▸ PROBLEM
In the listing below, find the line with "Perform de novo" and the line with "Prepare packed red". Repeat those two lines and all lines between them exactly.

▸ INPUT
····················

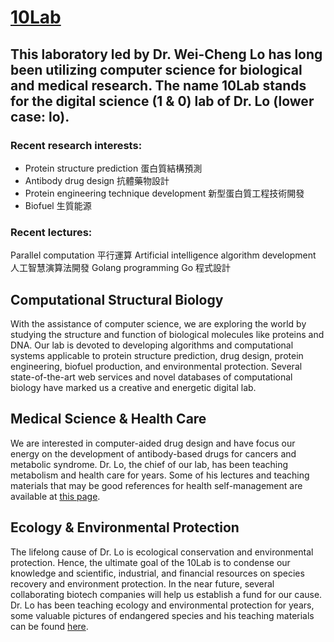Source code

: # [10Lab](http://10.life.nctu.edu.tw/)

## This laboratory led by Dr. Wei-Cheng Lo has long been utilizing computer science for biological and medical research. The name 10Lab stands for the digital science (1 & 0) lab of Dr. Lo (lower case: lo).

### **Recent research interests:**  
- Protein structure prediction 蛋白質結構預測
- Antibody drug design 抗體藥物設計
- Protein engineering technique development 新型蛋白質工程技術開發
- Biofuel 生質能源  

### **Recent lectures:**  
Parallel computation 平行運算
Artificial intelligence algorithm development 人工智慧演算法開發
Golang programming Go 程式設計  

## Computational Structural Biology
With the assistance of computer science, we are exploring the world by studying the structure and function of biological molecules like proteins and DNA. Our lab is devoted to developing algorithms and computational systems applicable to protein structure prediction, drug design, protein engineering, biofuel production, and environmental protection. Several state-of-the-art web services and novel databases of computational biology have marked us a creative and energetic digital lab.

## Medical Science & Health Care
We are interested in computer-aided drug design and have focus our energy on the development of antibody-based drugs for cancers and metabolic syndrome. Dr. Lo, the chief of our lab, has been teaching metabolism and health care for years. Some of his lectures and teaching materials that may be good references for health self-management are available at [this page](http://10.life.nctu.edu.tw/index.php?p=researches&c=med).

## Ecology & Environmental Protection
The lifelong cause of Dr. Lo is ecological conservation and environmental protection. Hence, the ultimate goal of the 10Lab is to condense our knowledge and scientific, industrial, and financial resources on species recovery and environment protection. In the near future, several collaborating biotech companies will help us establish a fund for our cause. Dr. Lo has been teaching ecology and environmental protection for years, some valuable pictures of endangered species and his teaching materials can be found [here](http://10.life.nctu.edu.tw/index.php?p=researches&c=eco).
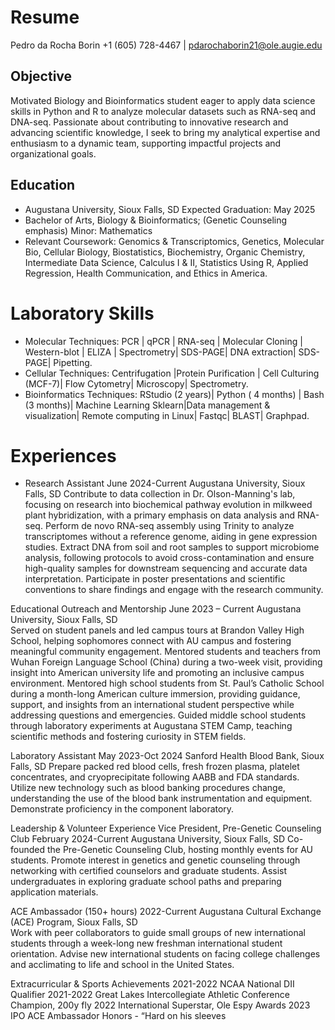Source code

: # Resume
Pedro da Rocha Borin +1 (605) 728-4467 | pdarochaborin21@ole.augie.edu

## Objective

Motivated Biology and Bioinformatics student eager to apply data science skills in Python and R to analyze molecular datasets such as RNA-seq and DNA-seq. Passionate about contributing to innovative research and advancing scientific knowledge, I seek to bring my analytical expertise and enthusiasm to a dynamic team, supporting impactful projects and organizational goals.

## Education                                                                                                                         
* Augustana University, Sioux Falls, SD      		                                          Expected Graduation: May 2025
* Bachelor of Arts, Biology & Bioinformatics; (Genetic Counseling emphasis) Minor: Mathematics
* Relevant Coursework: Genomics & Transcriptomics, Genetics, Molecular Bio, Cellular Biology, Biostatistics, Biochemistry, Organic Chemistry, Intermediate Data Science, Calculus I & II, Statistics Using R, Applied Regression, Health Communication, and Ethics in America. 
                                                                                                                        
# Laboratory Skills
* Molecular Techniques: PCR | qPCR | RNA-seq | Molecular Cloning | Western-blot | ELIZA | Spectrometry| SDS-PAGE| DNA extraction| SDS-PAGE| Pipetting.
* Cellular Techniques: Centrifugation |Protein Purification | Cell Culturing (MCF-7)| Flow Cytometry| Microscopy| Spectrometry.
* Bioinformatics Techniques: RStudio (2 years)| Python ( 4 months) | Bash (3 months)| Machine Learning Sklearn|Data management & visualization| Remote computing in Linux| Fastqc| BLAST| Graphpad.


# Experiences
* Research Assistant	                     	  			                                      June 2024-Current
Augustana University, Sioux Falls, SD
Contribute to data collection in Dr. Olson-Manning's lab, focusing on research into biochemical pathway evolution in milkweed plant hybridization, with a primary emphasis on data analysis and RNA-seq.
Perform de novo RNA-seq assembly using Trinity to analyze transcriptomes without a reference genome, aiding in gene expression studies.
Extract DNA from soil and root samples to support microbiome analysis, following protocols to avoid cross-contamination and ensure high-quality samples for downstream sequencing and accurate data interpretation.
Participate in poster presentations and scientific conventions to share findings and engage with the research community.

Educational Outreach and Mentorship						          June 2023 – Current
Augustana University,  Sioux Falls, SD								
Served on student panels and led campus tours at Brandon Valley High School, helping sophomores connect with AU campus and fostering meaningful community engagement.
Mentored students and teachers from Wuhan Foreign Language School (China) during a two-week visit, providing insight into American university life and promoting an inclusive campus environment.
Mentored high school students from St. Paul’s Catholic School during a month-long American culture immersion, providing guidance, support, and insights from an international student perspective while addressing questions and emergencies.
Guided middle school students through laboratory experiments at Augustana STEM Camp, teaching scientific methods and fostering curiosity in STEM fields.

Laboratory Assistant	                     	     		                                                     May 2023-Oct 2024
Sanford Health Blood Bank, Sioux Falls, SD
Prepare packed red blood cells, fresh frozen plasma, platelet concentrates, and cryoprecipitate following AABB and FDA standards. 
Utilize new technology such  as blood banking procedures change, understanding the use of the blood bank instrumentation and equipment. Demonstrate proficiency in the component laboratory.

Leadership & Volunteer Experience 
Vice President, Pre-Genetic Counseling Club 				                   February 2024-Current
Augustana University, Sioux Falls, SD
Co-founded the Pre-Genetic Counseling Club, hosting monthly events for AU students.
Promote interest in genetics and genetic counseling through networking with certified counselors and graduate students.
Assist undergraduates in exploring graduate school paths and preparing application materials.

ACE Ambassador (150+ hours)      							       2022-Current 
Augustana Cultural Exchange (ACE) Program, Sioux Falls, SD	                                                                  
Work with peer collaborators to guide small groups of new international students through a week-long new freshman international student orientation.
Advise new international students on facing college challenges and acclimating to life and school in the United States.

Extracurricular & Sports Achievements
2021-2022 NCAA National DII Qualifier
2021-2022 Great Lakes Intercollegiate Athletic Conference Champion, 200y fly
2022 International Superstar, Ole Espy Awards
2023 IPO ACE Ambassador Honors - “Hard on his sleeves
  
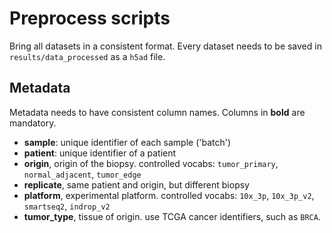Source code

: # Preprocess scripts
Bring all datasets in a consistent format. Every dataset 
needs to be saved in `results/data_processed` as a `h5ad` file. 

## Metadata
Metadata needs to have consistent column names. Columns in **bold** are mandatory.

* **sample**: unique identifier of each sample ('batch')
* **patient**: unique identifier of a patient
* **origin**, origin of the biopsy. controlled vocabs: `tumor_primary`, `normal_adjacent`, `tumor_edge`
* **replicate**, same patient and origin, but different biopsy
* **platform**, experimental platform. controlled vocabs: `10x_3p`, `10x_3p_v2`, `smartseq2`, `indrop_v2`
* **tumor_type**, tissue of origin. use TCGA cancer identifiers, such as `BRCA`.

····················

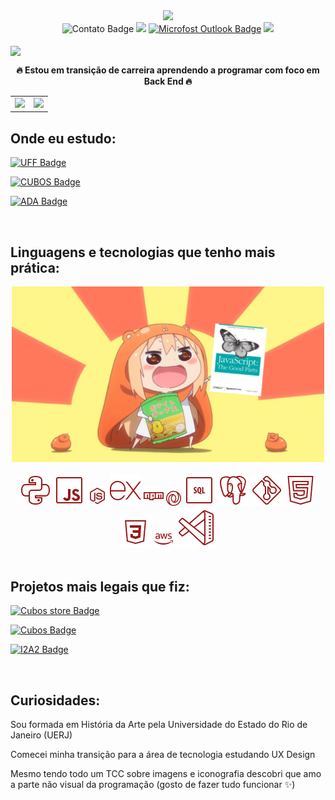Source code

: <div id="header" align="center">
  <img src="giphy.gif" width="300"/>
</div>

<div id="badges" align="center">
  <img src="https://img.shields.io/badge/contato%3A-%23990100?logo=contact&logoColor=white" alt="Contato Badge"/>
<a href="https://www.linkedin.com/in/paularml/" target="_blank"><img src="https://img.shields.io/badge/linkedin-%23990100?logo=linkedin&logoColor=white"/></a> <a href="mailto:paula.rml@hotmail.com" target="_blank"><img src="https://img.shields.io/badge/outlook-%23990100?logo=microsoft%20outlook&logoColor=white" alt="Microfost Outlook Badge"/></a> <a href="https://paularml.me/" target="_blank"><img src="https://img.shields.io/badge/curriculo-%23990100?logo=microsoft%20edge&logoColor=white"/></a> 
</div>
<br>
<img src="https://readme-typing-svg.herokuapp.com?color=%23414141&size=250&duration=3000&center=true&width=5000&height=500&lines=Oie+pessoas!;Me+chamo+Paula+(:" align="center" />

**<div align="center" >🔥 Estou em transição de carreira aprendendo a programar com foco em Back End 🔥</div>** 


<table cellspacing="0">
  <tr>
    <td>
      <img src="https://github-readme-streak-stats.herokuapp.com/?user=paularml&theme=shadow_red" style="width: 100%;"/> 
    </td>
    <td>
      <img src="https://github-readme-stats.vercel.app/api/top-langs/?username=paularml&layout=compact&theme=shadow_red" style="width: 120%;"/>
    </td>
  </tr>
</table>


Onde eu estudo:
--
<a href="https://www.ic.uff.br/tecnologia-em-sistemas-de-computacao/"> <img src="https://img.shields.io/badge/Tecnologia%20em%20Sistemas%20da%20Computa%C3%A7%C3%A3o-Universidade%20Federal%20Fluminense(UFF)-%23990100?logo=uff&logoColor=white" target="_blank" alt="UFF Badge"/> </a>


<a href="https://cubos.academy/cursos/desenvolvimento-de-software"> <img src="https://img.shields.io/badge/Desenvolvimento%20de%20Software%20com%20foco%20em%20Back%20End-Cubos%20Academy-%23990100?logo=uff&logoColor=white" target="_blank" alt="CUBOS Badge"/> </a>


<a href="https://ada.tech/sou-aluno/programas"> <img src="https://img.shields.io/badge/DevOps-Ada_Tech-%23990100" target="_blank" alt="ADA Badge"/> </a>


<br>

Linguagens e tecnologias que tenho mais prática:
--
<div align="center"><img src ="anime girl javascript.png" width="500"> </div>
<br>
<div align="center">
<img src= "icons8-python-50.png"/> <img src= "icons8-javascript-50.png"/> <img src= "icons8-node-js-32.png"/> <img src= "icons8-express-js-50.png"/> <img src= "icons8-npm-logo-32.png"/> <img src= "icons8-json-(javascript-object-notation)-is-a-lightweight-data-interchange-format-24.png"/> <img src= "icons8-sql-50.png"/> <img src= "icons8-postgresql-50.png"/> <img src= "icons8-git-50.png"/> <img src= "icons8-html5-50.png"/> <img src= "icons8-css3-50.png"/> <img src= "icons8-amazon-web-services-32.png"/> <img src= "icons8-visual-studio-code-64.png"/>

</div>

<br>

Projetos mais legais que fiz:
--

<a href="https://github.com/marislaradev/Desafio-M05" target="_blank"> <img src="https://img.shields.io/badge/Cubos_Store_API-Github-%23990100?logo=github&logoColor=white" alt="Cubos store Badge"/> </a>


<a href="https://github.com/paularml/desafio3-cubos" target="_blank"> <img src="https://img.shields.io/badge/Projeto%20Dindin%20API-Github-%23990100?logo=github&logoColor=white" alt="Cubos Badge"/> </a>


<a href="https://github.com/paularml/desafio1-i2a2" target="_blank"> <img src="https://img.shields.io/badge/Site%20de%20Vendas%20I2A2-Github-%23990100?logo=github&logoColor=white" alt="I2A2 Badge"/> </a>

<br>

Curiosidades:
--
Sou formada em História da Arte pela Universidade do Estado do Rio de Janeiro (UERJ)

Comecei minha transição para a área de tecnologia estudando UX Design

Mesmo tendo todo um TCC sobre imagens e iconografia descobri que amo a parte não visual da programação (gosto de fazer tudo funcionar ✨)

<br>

····················

▸ REPLY TO THE EXERCISE
Perform de novo RNA-seq assembly using Trinity to analyze transcriptomes without a reference genome, aiding in gene expression studies.
Extract DNA from soil and root samples to support microbiome analysis, following protocols to avoid cross-contamination and ensure high-quality samples for downstream sequencing and accurate data interpretation.
Participate in poster presentations and scientific conventions to share findings and engage with the research community.

Educational Outreach and Mentorship						          June 2023 – Current
Augustana University,  Sioux Falls, SD								
Served on student panels and led campus tours at Brandon Valley High School, helping sophomores connect with AU campus and fostering meaningful community engagement.
Mentored students and teachers from Wuhan Foreign Language School (China) during a two-week visit, providing insight into American university life and promoting an inclusive campus environment.
Mentored high school students from St. Paul’s Catholic School during a month-long American culture immersion, providing guidance, support, and insights from an international student perspective while addressing questions and emergencies.
Guided middle school students through laboratory experiments at Augustana STEM Camp, teaching scientific methods and fostering curiosity in STEM fields.

Laboratory Assistant	                     	     		                                                     May 2023-Oct 2024
Sanford Health Blood Bank, Sioux Falls, SD
Prepare packed red blood cells, fresh frozen plasma, platelet concentrates, and cryoprecipitate following AABB and FDA standards. 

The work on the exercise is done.